The majority of Norwegians are said to feel satisfied and secure in their job, while most workers believe they could find another job if they wanted to. A strong, mixed economy and the welfare state have created an environment of trust, confidence and optimism within the labour force.
Norway’s work culture is generally supportive of employees and puts a strong emphasis on balancing the demands of one's work and home life. A Norwegian boss may even be concerned that an employee is working too hard or too much.
Job market in Norway
Norway has a mixed economy, meaning the government is a significant employer alongside private enterprises. Some of the largest employers in Norway include Norsk Hydro, Telenor, Orkla, Aker Solutions and Equinor. Important industries in Norway are petroleum and natural gas, mining and shipbuilding, as well as fishing.
As such, Norway’s robust economy offers many opportunities for expats, particularly in these fields, as well as engineering, IT, research, finance and teaching. Just as oil and gas is a major sector, Norway is also investing in clean energies, including hydroelectric power, and the development of green technologies is a growing field.
Many expats consider self-employment or freelancing and can find a job in fields ranging from freelance writing to web design. Foreigners considering self-employment opportunities in Norway must apply for the appropriate visa and work permit, though.
Norway's economy has remained relatively stable and has come out strong in the face of global financial crises. Average earnings are high across all professions, whether it's as a teacher, accountant, architect or receptionist.
Finding a job in Norway
With a low overall unemployment rate of around four percent, there are often many open positions in Norway. However, being a small market, it may be a challenge to find a job that perfectly fits an individual's background and profile.
Multinational firms are known to hire expats, even if they don’t speak Norwegian. Otherwise, the general feeling is that expatriate employees should be able to speak the language and have some experience in the Norwegian market. Expats with specific qualifications should find out if these are recognised in the country and, if not, may need to undergo some vocational training after arriving.

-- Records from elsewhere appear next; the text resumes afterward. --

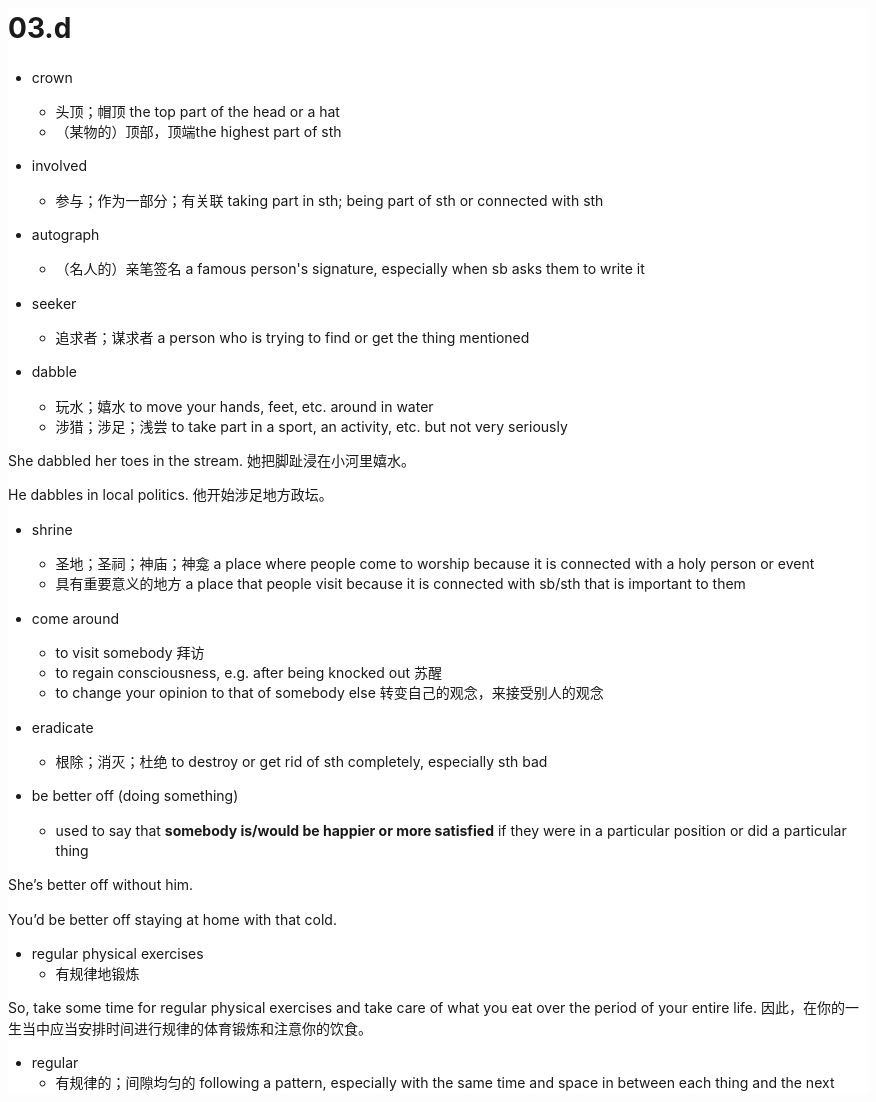 # 03.d

- crown
  - 头顶；帽顶 the top part of the head or a hat
  - （某物的）顶部，顶端the highest part of sth

- involved
  - 参与；作为一部分；有关联 taking part in sth; being part of sth or connected with sth

- autograph
  - （名人的）亲笔签名 a famous person's signature, especially when sb asks them to write it

- seeker
  - 追求者；谋求者 a person who is trying to find or get the thing mentioned

- dabble
  - 玩水；嬉水 to move your hands, feet, etc. around in water
  - 涉猎；涉足；浅尝 to take part in a sport, an activity, etc. but not very seriously

She dabbled her toes in the stream.
她把脚趾浸在小河里嬉水。

He dabbles in local politics.
他开始涉足地方政坛。

- shrine
  - 圣地；圣祠；神庙；神龛 a place where people come to worship because it is connected with a holy person or event
  - 具有重要意义的地方 a place that people visit because it is connected with sb/sth that is important to them

- come around
  - to visit somebody 拜访
  - to regain consciousness, e.g. after being knocked out 苏醒
  - to change your opinion to that of somebody else 转变自己的观念，来接受别人的观念

- eradicate
  - 根除；消灭；杜绝 to destroy or get rid of sth completely, especially sth bad

- be better off (doing something)
  - used to say that **somebody is/would be happier or more satisfied** if they were in a particular position or did a particular thing

She’s better off without him.

You’d be better off staying at home with that cold.

- regular physical exercises
  - 有规律地锻炼

So, take some time for regular physical exercises and take care of what you eat over the period of your entire life.
因此，在你的一生当中应当安排时间进行规律的体育锻炼和注意你的饮食。

- regular
  - 有规律的；间隙均匀的 following a pattern, especially with the same time and space in between each thing and the next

Expats have the option of going through a recruitment agency to secure a job. The Norwegian Labour and Welfare Administration is one of the best places to start the search as it provides tips for job seekers and guidance on how to find job vacancies. Alternatively, there are listings of jobs available online via portals such as FINN.no and Manpower Norge, while having a strong LinkedIn profile is also advised.
Work culture in Norway
The work culture reflects Norwegian society at large in that it's egalitarian and there is no real hierarchy. Any employee can comment on a project while top-down communication channels are not as specific as in other countries.
Doing business in Norway is rated as easy, and while employees work hard, typical working hours are shorter than in many other destinations. Employees also benefit from the wide scope of social benefits and great working conditions, which contribute to a happy work-life balance.